Former Joint Chiefs of Staff Deputy Director and former US Air Force Intelligence Officer Col. Cedric Leighton argued that the United States essentially has “no air campaign” against ISIS on Friday’s “Shepard Smith Reporting” on Fox News Channel.
“It is no air campaign because when you compare the number of sorties, that is the number flights that were made with armament in the beginning of Iraqi freedom or the beginning of Desert Storm, this is not even a tenth of what we did during those nights of initial campaigning, so that’s why this is not a real air campaign, and I think we really need to be careful how we characterize this event,” he said.
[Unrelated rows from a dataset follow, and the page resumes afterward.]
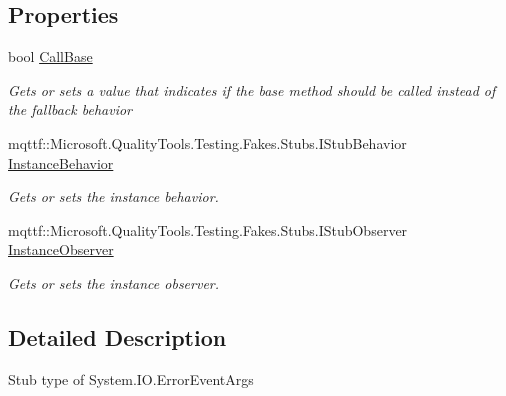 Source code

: \subsection*{Properties}
\begin{DoxyCompactItemize}
\item 
bool \hyperlink{class_system_1_1_i_o_1_1_fakes_1_1_stub_error_event_args_a805b5644284b21c3e82295740c538afe}{Call\-Base}
\begin{DoxyCompactList}\small\item\em Gets or sets a value that indicates if the base method should be called instead of the fallback behavior\end{DoxyCompactList}\item 
mqttf\-::\-Microsoft.\-Quality\-Tools.\-Testing.\-Fakes.\-Stubs.\-I\-Stub\-Behavior \hyperlink{class_system_1_1_i_o_1_1_fakes_1_1_stub_error_event_args_a21004becf5bc545d9a6894bc17245af5}{Instance\-Behavior}
\begin{DoxyCompactList}\small\item\em Gets or sets the instance behavior.\end{DoxyCompactList}\item 
mqttf\-::\-Microsoft.\-Quality\-Tools.\-Testing.\-Fakes.\-Stubs.\-I\-Stub\-Observer \hyperlink{class_system_1_1_i_o_1_1_fakes_1_1_stub_error_event_args_a5a6a6009c889d7bdf2b930200b57e46e}{Instance\-Observer}
\begin{DoxyCompactList}\small\item\em Gets or sets the instance observer.\end{DoxyCompactList}\end{DoxyCompactItemize}


\subsection{Detailed Description}
Stub type of System.\-I\-O.\-Error\-Event\-Args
Leighton also lamented that the US had lost element of surprise against ISIS, saying, “What you want to do is you want to make sure you have the element of surprise on your side. and we lost that in so many ways when it comes to not only the Iraqi campaign against ISIS, but also the Syrian phase of this campaign, and I really think it’s very important that we maintain that element of surprise, and the fact we have lost it creates some unique difficulties not only for air power but for future policy options in general.”
He emphasized the need for the US to defend Baghdad, stating, “If Baghdad is threatened, if Baghdad is about to become victim to ISIS or even if Baghdad is about to be encircled by ISIS, it’s really in our national interests that we put a stop to that, that we go ahead and actually make a difference when it comes to the fighting on the ground and that we really do a lot from an air campaign perspective as well as a special operations perspective that we haven’t seen right now at this point in this campaign.
“I think it’s a very bad situation. I am surprised that we let it go this far, this long, without engaging in effective action. But what this means, Harris, is that we’ve let politics decide exactly how we’re going to conduct a military campaign, and unfortunately military campaigns don’t wait for politics. They don’t wait for us to look at it in that way. They have their own realities, and we’re dealing with that reality right now,” he concluded.